### Task details
An exact restatement of the data below, with the pictures removed, is the required answer.

### Data shown
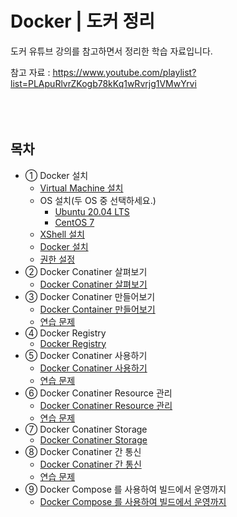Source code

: # Docker | 도커 정리

도커 유튜브 강의를 참고하면서 정리한 학습 자료입니다.  

참고 자료 : https://www.youtube.com/playlist?list=PLApuRlvrZKogb78kKq1wRvrjg1VMwYrvi
<br />
<br />
<br />
<br />

## 목차

- ① Docker 설치
  - <a href="https://github.com/jeongwon201/docker/blob/main/docs/docker-1-env/env-1-vm.md">Virtual Machine 설치</a>
  - OS 설치(두 OS 중 선택하세요.)
    - <a href="https://github.com/jeongwon201/docker/blob/main/docs/docker-1-env/env-2-ubuntu.md">Ubuntu 20.04 LTS</a>
    - <a href="https://github.com/jeongwon201/docker/blob/main/docs/docker-1-env/env-3-centos.md">CentOS 7</a>
  - <a href="https://github.com/jeongwon201/docker/blob/main/docs/docker-1-env/env-4-Xshell.md">XShell 설치</a>
  - <a href="https://github.com/jeongwon201/docker/blob/main/docs/docker-1-env/env-5-docker-install.md">Docker 설치</a>
  - <a href="https://github.com/jeongwon201/docker/blob/main/docs/docker-1-env/env-6-permission.md">권한 설정</a>  
- ② Docker Conatiner 살펴보기
  - <a href="https://github.com/jeongwon201/docker/blob/main/docs/docker-2-explore-containers/explore-container.md">Docker Conatiner 살펴보기</a>
- ③ Docker Conatiner 만들어보기
  - <a href="https://github.com/jeongwon201/docker/blob/main/docs/docker-3-create-container/create-container.md">Docker Container 만들어보기</a>
  - <a href="https://github.com/jeongwon201/docker/blob/main/docs/docker-3-create-container/problem.md">연습 문제</a>
- ④ Docker Registry
  - <a href="https://github.com/jeongwon201/docker/blob/main/docs/docker-4-docker-registry/docker-registry.md">Docker Registry</a>
- ⑤ Docker Conatiner 사용하기
  - <a href="https://github.com/jeongwon201/docker/blob/main/docs/docker-5-use-container/docker-5-use-container.md">Docker Conatiner 사용하기</a>
  - <a href="https://github.com/jeongwon201/docker/blob/main/docs/docker-5-use-container/problem.md">연습 문제</a>
- ⑥ Docker Conatiner Resource 관리
  - <a href="https://github.com/jeongwon201/docker/blob/main/docs/docker-6-manage-container-resource/manage-container-resource.md">Docker Conatiner Resource 관리</a>
  - <a href="https://github.com/jeongwon201/docker/blob/main/docs/docker-6-manage-container-resource/problem.md">연습 문제</a>
- ⑦ Docker Conatiner Storage
  - <a href="https://github.com/jeongwon201/docker/blob/main/docs/docker-7-container-storage/container-storage.md">Docker Conatiner Storage</a>
- ⑧ Docker Conatiner 간 통신
  - <a href="https://github.com/jeongwon201/docker/blob/main/docs/docker-8-container-network/container-network.md">Docker Conatiner 간 통신</a>
  - <a href="https://github.com/jeongwon201/docker/blob/main/docs/docker-8-container-network/problem.md">연습 문제</a>
- ⑨ Docker Compose 를 사용하여 빌드에서 운영까지
  - <a href="https://github.com/jeongwon201/docker/blob/main/docs/docker-9-from-build-to-operation/from-build-to-operation.md">Docker Compose 를 사용하여 빌드에서 운영까지</a>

### Solution to this exercise
Source code

: # Docker | 도커 정리

도커 유튜브 강의를 참고하면서 정리한 학습 자료입니다.  

참고 자료 : https://www.youtube.com/playlist?list=PLApuRlvrZKogb78kKq1wRvrjg1VMwYrvi
<br />
<br />
<br />
<br />

## 목차

- ① Docker 설치
  - <a href="https://github.com/jeongwon201/docker/blob/main/docs/docker-1-env/env-1-vm.md">Virtual Machine 설치</a>
  - OS 설치(두 OS 중 선택하세요.)
    - <a href="https://github.com/jeongwon201/docker/blob/main/docs/docker-1-env/env-2-ubuntu.md">Ubuntu 20.04 LTS</a>
    - <a href="https://github.com/jeongwon201/docker/blob/main/docs/docker-1-env/env-3-centos.md">CentOS 7</a>
  - <a href="https://github.com/jeongwon201/docker/blob/main/docs/docker-1-env/env-4-Xshell.md">XShell 설치</a>
  - <a href="https://github.com/jeongwon201/docker/blob/main/docs/docker-1-env/env-5-docker-install.md">Docker 설치</a>
  - <a href="https://github.com/jeongwon201/docker/blob/main/docs/docker-1-env/env-6-permission.md">권한 설정</a>  
- ② Docker Conatiner 살펴보기
  - <a href="https://github.com/jeongwon201/docker/blob/main/docs/docker-2-explore-containers/explore-container.md">Docker Conatiner 살펴보기</a>
- ③ Docker Conatiner 만들어보기
  - <a href="https://github.com/jeongwon201/docker/blob/main/docs/docker-3-create-container/create-container.md">Docker Container 만들어보기</a>
  - <a href="https://github.com/jeongwon201/docker/blob/main/docs/docker-3-create-container/problem.md">연습 문제</a>
- ④ Docker Registry
  - <a href="https://github.com/jeongwon201/docker/blob/main/docs/docker-4-docker-registry/docker-registry.md">Docker Registry</a>
- ⑤ Docker Conatiner 사용하기
  - <a href="https://github.com/jeongwon201/docker/blob/main/docs/docker-5-use-container/docker-5-use-container.md">Docker Conatiner 사용하기</a>
  - <a href="https://github.com/jeongwon201/docker/blob/main/docs/docker-5-use-container/problem.md">연습 문제</a>
- ⑥ Docker Conatiner Resource 관리
  - <a href="https://github.com/jeongwon201/docker/blob/main/docs/docker-6-manage-container-resource/manage-container-resource.md">Docker Conatiner Resource 관리</a>
  - <a href="https://github.com/jeongwon201/docker/blob/main/docs/docker-6-manage-container-resource/problem.md">연습 문제</a>
- ⑦ Docker Conatiner Storage
  - <a href="https://github.com/jeongwon201/docker/blob/main/docs/docker-7-container-storage/container-storage.md">Docker Conatiner Storage</a>
- ⑧ Docker Conatiner 간 통신
  - <a href="https://github.com/jeongwon201/docker/blob/main/docs/docker-8-container-network/container-network.md">Docker Conatiner 간 통신</a>
  - <a href="https://github.com/jeongwon201/docker/blob/main/docs/docker-8-container-network/problem.md">연습 문제</a>
- ⑨ Docker Compose 를 사용하여 빌드에서 운영까지
  - <a href="https://github.com/jeongwon201/docker/blob/main/docs/docker-9-from-build-to-operation/from-build-to-operation.md">Docker Compose 를 사용하여 빌드에서 운영까지</a>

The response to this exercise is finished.